WORK ORDER:
An exact, complete copy of the entries that follow is needed.

[Stored records]
Content starts
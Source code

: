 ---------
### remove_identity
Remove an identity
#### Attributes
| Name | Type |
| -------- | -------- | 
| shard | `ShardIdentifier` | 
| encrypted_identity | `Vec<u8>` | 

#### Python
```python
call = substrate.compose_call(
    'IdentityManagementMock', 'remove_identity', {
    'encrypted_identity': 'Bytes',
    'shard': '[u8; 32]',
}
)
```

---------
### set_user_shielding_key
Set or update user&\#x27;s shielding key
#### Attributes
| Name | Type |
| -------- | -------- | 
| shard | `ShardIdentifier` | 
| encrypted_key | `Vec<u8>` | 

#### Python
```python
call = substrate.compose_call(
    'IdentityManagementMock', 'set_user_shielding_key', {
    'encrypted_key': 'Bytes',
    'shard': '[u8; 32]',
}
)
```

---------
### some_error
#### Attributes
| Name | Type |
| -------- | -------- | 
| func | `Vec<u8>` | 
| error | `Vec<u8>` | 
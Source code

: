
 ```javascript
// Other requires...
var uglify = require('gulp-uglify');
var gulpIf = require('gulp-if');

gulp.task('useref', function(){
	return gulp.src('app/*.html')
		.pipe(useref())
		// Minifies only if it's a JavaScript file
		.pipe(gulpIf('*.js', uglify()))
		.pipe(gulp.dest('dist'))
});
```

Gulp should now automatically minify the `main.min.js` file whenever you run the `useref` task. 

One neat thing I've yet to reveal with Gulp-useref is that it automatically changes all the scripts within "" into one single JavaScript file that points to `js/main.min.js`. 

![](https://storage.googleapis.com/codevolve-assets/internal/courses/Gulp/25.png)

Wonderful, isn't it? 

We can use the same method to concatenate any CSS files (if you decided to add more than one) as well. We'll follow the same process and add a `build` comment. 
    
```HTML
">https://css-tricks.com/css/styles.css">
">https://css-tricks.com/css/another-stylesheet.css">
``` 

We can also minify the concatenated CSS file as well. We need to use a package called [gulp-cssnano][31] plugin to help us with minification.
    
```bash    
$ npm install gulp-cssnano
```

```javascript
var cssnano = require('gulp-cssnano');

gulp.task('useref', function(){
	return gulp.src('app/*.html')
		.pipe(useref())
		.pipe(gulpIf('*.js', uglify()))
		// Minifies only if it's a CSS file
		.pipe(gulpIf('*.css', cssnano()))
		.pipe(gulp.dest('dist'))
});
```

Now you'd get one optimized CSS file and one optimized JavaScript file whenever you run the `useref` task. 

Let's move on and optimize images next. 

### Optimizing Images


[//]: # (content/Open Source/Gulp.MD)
Content ends
TASK RESPONSE:
Source code

: ---------
### remove_identity
Remove an identity
#### Attributes
| Name | Type |
| -------- | -------- | 
| shard | `ShardIdentifier` | 
| encrypted_identity | `Vec<u8>` | 

#### Python
```python
call = substrate.compose_call(
    'IdentityManagementMock', 'remove_identity', {
    'encrypted_identity': 'Bytes',
    'shard': '[u8; 32]',
}
)
```

---------
### set_user_shielding_key
Set or update user&\#x27;s shielding key
#### Attributes
| Name | Type |
| -------- | -------- | 
| shard | `ShardIdentifier` | 
| encrypted_key | `Vec<u8>` | 

#### Python
```python
call = substrate.compose_call(
    'IdentityManagementMock', 'set_user_shielding_key', {
    'encrypted_key': 'Bytes',
    'shard': '[u8; 32]',
}
)
```

---------
### some_error
#### Attributes
| Name | Type |
| -------- | -------- | 
| func | `Vec<u8>` | 
| error | `Vec<u8>` | 
Source code

:
 ```javascript
// Other requires...
var uglify = require('gulp-uglify');
var gulpIf = require('gulp-if');

gulp.task('useref', function(){
	return gulp.src('app/*.html')
		.pipe(useref())
		// Minifies only if it's a JavaScript file
		.pipe(gulpIf('*.js', uglify()))
		.pipe(gulp.dest('dist'))
});
```

Gulp should now automatically minify the `main.min.js` file whenever you run the `useref` task. 

One neat thing I've yet to reveal with Gulp-useref is that it automatically changes all the scripts within "" into one single JavaScript file that points to `js/main.min.js`. 

![](https://storage.googleapis.com/codevolve-assets/internal/courses/Gulp/25.png)

Wonderful, isn't it? 

We can use the same method to concatenate any CSS files (if you decided to add more than one) as well. We'll follow the same process and add a `build` comment. 
    
```HTML
">https://css-tricks.com/css/styles.css">
">https://css-tricks.com/css/another-stylesheet.css">
``` 

We can also minify the concatenated CSS file as well. We need to use a package called [gulp-cssnano][31] plugin to help us with minification.
    
```bash    
$ npm install gulp-cssnano
```

```javascript
var cssnano = require('gulp-cssnano');

gulp.task('useref', function(){
	return gulp.src('app/*.html')
		.pipe(useref())
		.pipe(gulpIf('*.js', uglify()))
		// Minifies only if it's a CSS file
		.pipe(gulpIf('*.css', cssnano()))
		.pipe(gulp.dest('dist'))
});
```

Now you'd get one optimized CSS file and one optimized JavaScript file whenever you run the `useref` task. 

Let's move on and optimize images next. 

### Optimizing Images


[//]: # (content/Open Source/Gulp.MD)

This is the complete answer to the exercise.